Problem statement: Only those lines in the data below from the line containing "silně doporučujeme psát v angličtině." through the line containing "Error processing page", both included, should be restated word for word.

(Data excerpts)
────────

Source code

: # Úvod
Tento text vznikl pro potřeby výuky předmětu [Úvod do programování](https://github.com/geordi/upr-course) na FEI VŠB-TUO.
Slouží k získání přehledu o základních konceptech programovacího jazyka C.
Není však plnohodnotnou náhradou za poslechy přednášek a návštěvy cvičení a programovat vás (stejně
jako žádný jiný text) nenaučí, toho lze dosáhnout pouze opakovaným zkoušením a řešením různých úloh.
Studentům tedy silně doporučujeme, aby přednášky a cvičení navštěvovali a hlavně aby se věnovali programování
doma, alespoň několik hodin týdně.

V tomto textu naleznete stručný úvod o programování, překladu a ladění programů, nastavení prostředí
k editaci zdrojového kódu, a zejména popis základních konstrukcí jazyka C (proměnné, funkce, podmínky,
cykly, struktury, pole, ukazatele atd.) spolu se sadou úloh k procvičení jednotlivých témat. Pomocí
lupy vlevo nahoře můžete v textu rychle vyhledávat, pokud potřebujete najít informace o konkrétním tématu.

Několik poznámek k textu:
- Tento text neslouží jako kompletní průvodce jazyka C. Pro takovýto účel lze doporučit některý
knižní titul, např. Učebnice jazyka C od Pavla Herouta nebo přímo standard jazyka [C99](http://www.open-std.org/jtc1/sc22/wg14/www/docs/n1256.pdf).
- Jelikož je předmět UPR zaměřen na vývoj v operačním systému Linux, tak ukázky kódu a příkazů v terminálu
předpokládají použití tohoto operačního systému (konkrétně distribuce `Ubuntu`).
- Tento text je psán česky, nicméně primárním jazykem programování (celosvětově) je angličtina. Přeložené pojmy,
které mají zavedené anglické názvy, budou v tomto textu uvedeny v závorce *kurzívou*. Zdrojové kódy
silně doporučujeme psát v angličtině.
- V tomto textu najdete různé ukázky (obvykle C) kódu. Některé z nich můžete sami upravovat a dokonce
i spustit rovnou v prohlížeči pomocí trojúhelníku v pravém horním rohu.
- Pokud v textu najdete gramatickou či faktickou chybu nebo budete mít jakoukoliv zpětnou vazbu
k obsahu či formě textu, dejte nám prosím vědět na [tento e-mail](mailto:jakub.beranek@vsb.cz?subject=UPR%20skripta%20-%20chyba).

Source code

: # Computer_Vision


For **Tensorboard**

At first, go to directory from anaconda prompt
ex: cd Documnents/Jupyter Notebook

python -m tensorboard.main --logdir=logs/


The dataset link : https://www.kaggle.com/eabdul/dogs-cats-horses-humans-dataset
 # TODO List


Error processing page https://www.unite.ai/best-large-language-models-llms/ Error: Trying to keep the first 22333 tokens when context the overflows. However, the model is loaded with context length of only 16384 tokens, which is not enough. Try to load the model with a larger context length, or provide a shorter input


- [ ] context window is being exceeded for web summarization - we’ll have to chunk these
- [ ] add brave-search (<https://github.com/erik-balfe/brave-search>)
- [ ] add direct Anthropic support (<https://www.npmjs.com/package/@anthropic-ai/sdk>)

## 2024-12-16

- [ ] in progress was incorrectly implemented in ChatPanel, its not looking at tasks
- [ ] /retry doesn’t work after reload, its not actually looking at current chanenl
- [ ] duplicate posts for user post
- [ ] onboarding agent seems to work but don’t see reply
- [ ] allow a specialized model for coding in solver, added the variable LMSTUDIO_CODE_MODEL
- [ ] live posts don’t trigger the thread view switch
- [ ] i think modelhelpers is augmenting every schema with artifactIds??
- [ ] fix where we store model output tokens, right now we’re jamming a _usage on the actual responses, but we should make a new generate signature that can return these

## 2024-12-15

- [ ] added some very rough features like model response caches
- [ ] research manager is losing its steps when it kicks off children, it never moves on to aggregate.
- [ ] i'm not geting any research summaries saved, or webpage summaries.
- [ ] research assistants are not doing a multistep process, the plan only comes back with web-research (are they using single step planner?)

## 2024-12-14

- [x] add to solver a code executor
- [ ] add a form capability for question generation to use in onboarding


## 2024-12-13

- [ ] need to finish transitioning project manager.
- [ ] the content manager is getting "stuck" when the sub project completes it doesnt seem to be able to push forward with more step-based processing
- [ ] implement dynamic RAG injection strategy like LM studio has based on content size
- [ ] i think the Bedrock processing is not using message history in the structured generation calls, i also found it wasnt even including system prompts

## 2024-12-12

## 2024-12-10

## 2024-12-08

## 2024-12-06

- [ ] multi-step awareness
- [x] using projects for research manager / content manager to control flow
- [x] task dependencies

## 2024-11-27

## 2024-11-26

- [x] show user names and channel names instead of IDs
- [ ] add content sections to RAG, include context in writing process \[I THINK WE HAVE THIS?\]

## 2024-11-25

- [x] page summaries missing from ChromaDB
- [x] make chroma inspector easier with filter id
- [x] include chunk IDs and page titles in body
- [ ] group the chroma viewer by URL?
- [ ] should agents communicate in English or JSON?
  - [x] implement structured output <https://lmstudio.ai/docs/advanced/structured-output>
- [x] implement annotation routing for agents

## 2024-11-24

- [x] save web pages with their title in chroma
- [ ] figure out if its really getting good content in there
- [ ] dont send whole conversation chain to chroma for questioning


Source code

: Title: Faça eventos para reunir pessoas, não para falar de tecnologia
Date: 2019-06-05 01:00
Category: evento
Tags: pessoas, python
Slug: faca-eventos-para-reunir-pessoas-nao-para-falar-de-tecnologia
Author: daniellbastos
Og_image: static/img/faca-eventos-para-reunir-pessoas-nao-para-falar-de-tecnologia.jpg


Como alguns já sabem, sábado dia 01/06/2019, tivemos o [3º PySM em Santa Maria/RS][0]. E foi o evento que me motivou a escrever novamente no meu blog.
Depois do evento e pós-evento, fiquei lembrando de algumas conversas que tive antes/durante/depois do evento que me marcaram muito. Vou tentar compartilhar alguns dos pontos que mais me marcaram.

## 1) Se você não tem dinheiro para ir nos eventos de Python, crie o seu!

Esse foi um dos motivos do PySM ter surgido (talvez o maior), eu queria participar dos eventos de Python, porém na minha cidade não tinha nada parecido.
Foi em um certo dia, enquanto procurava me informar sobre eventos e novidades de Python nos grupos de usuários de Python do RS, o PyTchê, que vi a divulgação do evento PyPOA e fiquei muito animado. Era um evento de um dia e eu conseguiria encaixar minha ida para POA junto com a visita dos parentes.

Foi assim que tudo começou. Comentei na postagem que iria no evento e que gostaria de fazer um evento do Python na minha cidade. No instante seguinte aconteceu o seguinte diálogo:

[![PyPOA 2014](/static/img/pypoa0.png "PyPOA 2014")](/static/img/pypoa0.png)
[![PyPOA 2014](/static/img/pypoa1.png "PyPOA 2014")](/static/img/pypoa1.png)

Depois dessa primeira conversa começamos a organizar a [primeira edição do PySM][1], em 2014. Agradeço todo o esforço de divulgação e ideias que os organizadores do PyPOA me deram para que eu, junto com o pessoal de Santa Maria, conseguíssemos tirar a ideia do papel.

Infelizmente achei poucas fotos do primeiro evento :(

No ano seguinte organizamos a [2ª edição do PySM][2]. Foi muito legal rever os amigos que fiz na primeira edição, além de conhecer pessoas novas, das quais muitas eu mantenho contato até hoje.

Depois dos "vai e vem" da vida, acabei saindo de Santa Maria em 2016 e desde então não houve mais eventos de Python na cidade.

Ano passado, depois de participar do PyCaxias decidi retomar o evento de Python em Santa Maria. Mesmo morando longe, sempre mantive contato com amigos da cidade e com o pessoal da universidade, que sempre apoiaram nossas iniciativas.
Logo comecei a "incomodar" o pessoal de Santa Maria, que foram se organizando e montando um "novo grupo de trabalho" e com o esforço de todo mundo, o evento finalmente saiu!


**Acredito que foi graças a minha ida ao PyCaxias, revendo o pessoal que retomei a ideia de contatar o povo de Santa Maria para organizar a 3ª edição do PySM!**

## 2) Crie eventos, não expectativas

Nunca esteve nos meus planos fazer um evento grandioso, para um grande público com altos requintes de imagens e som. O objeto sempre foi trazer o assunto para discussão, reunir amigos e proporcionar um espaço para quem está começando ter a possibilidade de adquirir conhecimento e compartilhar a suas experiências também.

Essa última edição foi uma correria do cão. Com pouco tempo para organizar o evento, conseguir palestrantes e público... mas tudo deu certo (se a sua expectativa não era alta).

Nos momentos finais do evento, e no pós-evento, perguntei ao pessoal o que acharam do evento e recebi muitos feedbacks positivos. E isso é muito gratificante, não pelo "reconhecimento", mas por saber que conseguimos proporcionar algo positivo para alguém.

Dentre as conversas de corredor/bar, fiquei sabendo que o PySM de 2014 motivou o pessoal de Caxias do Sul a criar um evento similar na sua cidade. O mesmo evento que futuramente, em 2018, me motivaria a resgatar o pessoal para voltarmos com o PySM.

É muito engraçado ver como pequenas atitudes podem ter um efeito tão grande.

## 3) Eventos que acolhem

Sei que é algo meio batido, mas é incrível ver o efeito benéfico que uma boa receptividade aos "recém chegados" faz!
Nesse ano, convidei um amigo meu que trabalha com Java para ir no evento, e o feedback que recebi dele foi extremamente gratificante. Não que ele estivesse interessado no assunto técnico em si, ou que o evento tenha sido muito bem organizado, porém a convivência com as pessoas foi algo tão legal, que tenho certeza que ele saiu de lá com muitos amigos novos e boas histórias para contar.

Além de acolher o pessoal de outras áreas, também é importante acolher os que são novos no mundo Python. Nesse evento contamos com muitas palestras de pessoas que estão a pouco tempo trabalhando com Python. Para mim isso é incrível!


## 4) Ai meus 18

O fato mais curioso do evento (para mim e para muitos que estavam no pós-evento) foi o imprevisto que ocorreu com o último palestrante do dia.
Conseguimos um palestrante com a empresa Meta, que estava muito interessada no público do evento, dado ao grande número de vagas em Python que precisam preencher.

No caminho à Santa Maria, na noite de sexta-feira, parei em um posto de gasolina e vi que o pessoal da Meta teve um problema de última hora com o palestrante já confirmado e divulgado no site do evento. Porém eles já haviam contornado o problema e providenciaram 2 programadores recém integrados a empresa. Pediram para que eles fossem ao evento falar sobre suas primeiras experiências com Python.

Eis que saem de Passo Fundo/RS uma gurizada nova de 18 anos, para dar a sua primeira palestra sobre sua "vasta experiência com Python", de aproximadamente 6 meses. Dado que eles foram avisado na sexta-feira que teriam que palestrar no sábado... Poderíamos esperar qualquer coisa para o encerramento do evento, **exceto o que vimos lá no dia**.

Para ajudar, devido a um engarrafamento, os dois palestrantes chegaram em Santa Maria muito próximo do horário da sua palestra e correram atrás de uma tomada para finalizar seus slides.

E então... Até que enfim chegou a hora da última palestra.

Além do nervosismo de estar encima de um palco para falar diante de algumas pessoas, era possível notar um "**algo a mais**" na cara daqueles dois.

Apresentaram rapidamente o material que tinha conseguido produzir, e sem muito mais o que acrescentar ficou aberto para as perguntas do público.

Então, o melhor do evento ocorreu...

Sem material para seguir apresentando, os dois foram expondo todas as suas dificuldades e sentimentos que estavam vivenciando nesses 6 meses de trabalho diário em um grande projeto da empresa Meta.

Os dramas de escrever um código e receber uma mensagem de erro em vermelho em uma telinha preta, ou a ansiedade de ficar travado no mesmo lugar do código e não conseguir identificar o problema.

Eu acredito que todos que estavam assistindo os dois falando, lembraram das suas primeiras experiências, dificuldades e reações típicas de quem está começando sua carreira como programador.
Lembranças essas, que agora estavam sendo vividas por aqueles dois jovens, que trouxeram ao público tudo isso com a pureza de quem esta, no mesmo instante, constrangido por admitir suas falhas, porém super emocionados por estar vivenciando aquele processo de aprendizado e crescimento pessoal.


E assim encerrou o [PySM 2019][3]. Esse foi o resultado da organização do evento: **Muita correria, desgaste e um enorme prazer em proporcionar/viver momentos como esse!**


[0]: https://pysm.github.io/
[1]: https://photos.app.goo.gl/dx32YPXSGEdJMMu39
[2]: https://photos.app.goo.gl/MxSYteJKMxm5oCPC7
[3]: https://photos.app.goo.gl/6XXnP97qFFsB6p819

────────

Reply to the exercise:
silně doporučujeme psát v angličtině.
- V tomto textu najdete různé ukázky (obvykle C) kódu. Některé z nich můžete sami upravovat a dokonce
i spustit rovnou v prohlížeči pomocí trojúhelníku v pravém horním rohu.
- Pokud v textu najdete gramatickou či faktickou chybu nebo budete mít jakoukoliv zpětnou vazbu
k obsahu či formě textu, dejte nám prosím vědět na [tento e-mail](mailto:jakub.beranek@vsb.cz?subject=UPR%20skripta%20-%20chyba).

Source code

: # Computer_Vision


For **Tensorboard**

At first, go to directory from anaconda prompt
ex: cd Documnents/Jupyter Notebook

python -m tensorboard.main --logdir=logs/


The dataset link : https://www.kaggle.com/eabdul/dogs-cats-horses-humans-dataset
 # TODO List


Error processing page https://www.unite.ai/best-large-language-models-llms/ Error: Trying to keep the first 22333 tokens when context the overflows. However, the model is loaded with context length of only 16384 tokens, which is not enough. Try to load the model with a larger context length, or provide a shorter input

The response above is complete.